(Beginning of DATA LISTING)

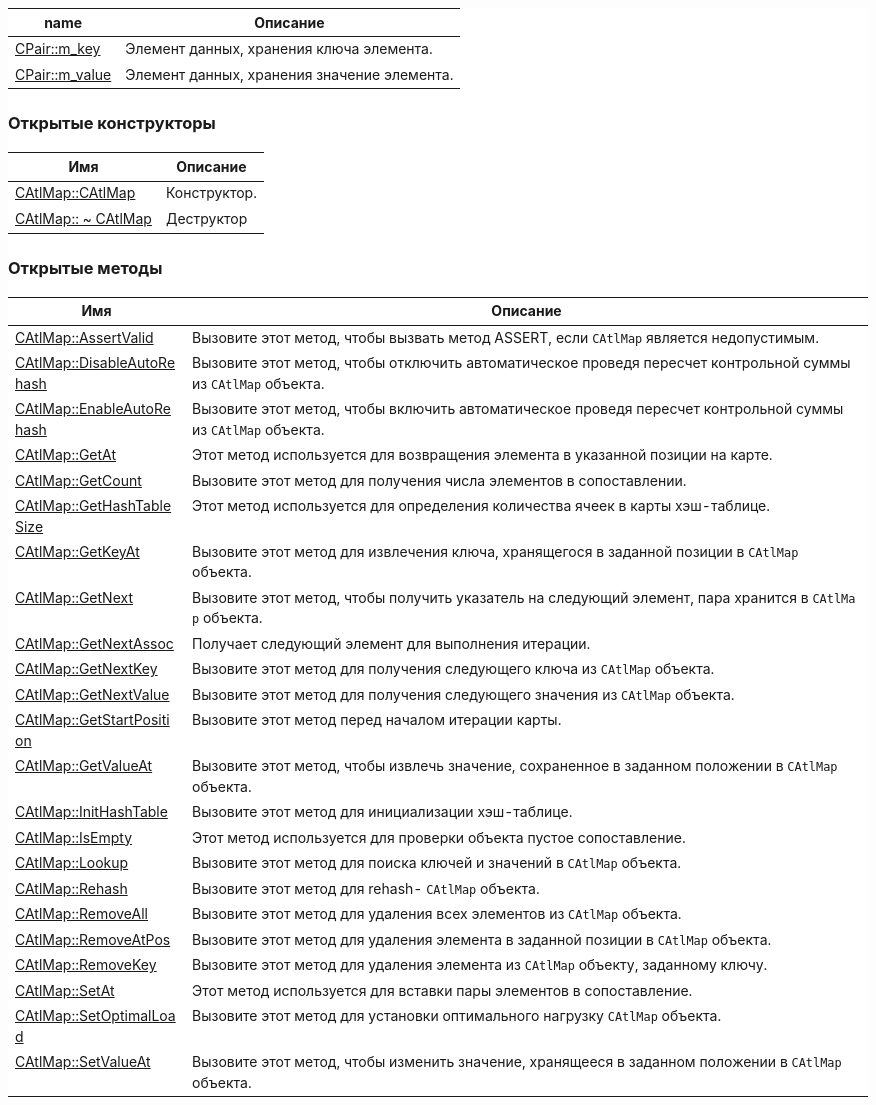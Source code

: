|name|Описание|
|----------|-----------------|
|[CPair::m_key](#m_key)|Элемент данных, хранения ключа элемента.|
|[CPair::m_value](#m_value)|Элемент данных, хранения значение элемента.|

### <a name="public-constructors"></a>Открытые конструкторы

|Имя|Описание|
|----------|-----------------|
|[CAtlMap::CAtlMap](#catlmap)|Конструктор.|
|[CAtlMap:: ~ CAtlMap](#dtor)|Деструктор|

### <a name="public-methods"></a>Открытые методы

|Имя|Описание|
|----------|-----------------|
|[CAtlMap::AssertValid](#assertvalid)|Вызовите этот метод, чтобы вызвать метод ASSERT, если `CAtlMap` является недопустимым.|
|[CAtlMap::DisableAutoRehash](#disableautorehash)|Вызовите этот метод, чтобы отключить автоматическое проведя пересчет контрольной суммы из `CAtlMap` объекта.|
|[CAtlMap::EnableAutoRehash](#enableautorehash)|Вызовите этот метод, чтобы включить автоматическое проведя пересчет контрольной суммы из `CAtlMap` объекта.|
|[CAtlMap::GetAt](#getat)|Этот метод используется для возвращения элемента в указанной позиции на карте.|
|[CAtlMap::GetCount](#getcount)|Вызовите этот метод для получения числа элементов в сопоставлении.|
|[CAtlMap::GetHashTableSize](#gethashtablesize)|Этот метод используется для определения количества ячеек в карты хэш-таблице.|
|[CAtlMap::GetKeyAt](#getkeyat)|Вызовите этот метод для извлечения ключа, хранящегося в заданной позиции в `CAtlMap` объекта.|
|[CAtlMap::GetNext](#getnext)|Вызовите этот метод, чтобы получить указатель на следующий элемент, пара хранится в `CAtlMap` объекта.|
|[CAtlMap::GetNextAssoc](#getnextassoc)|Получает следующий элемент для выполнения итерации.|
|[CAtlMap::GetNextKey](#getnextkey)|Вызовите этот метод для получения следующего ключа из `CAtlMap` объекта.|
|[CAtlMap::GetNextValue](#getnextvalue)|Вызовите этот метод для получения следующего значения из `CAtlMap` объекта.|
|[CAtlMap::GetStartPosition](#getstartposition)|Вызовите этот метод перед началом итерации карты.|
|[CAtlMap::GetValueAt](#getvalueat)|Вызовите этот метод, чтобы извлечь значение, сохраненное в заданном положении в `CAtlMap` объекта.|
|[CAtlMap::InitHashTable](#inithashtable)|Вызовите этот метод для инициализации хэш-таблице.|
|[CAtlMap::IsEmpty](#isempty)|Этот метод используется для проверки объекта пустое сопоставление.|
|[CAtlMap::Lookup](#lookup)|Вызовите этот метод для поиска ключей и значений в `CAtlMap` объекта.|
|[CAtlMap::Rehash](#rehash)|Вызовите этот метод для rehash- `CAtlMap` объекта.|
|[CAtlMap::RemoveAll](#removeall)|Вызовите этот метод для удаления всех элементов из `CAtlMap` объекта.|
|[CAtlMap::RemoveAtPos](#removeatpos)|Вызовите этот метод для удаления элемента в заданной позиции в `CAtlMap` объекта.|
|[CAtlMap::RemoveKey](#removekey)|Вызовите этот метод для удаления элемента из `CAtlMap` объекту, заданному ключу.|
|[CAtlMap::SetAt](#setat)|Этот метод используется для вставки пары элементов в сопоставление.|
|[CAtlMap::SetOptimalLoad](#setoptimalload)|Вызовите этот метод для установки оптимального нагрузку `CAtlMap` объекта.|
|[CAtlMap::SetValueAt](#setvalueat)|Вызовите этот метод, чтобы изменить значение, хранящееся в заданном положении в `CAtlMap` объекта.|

(End of DATA LISTING)

**WHAT IS REQUIRED**
Could you copy each line from the listing that has the word "заданной" in it?

**FINISHED EXERCISE**
|[CAtlMap::GetKeyAt](#getkeyat)|Вызовите этот метод для извлечения ключа, хранящегося в заданной позиции в `CAtlMap` объекта.|
|[CAtlMap::RemoveAtPos](#removeatpos)|Вызовите этот метод для удаления элемента в заданной позиции в `CAtlMap` объекта.|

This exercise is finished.